PROBLEM REQUIREMENTS:
The answer must be every line of the data that holds the word "some".

********

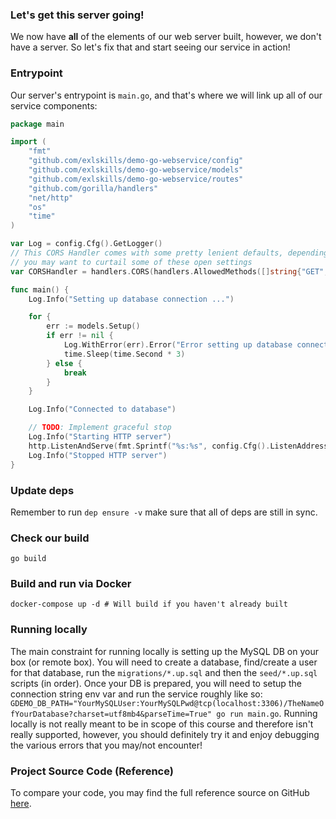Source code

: ### Let's get this server going!

We now have **all** of the elements of our web server built, however, we don't have a server. So let's fix that and start seeing our service in action!

### Entrypoint

Our server's entrypoint is `main.go`, and that's where we will link up all of our service components:

```go
package main

import (
	"fmt"
	"github.com/exlskills/demo-go-webservice/config"
	"github.com/exlskills/demo-go-webservice/models"
	"github.com/exlskills/demo-go-webservice/routes"
	"github.com/gorilla/handlers"
	"net/http"
	"os"
	"time"
)

var Log = config.Cfg().GetLogger()
// This CORS Handler comes with some pretty lenient defaults, depending on your application, 
// you may want to curtail some of these open settings
var CORSHandler = handlers.CORS(handlers.AllowedMethods([]string{"GET", "POST", "PUT", "DELETE", "OPTIONS"}), handlers.AllowCredentials(), handlers.AllowedHeaders([]string{"x-locale", "x-api-key", "content-type", "access-control-request-headers", "access-control-request-method", "x-csrftoken"}), handlers.AllowedOrigins(config.Cfg().AllowedOrigins))

func main() {
	Log.Info("Setting up database connection ...")

	for {
		err := models.Setup()
		if err != nil {
			Log.WithError(err).Error("Error setting up database connection, retrying ...")
			time.Sleep(time.Second * 3)
		} else {
			break
		}
	}

	Log.Info("Connected to database")

	// TODO: Implement graceful stop
	Log.Info("Starting HTTP server")
	http.ListenAndServe(fmt.Sprintf("%s:%s", config.Cfg().ListenAddress, config.Cfg().ListenPort), CORSHandler(handlers.CombinedLoggingHandler(os.Stdout, routes.CreateRouter())))
	Log.Info("Stopped HTTP server")
}

```

### Update deps

Remember to run `dep ensure -v` make sure that all of deps are still in sync.

### Check our build

`go build`

### Build and run via Docker

`docker-compose up -d # Will build if you haven't already built`

### Running locally

The main constraint for running locally is setting up the MySQL DB on your box (or remote box). You will need to create a database, find/create a user for that database, run the `migrations/*.up.sql` and then the `seed/*.up.sql` scripts (in order). Once your DB is prepared, you will need to setup the connection string env var and run the service roughly like so: `GDEMO_DB_PATH="YourMySQLUser:YourMySQLPwd@tcp(localhost:3306)/TheNameOfYourDatabase?charset=utf8mb4&parseTime=True" go run main.go`. Running locally is not really meant to be in scope of this course and therefore isn't really supported, however, you should definitely try it and enjoy debugging the various errors that you may/not encounter!

### Project Source Code (Reference)

To compare your code, you may find the full reference source on GitHub <a rel="noopener" target="_blank" href="https://github.com/exlskills/demo-go-webservice">here</a>.
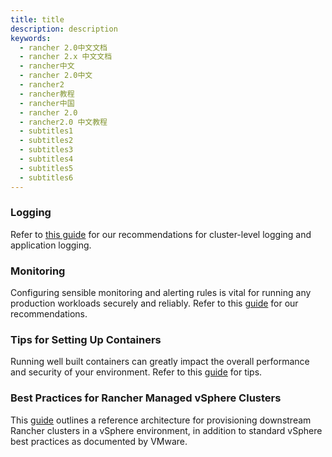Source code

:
 ```yaml
---
title: title
description: description
keywords:
  - rancher 2.0中文文档
  - rancher 2.x 中文文档
  - rancher中文
  - rancher 2.0中文
  - rancher2
  - rancher教程
  - rancher中国
  - rancher 2.0
  - rancher2.0 中文教程
  - subtitles1
  - subtitles2
  - subtitles3
  - subtitles4
  - subtitles5
  - subtitles6
---
```


### Logging

Refer to [this guide](./logging) for our recommendations for cluster-level logging and application logging.

### Monitoring

Configuring sensible monitoring and alerting rules is vital for running any production workloads securely and reliably. Refer to this [guide](./monitoring) for our recommendations.

### Tips for Setting Up Containers

Running well built containers can greatly impact the overall performance and security of your environment. Refer to this [guide](./containers) for tips.

### Best Practices for Rancher Managed vSphere Clusters

This [guide](./managed-vsphere) outlines a reference architecture for provisioning downstream Rancher clusters in a vSphere environment, in addition to standard vSphere best practices as documented by VMware.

********

WORKED SOLUTION:
// This CORS Handler comes with some pretty lenient defaults, depending on your application, 
// you may want to curtail some of these open settings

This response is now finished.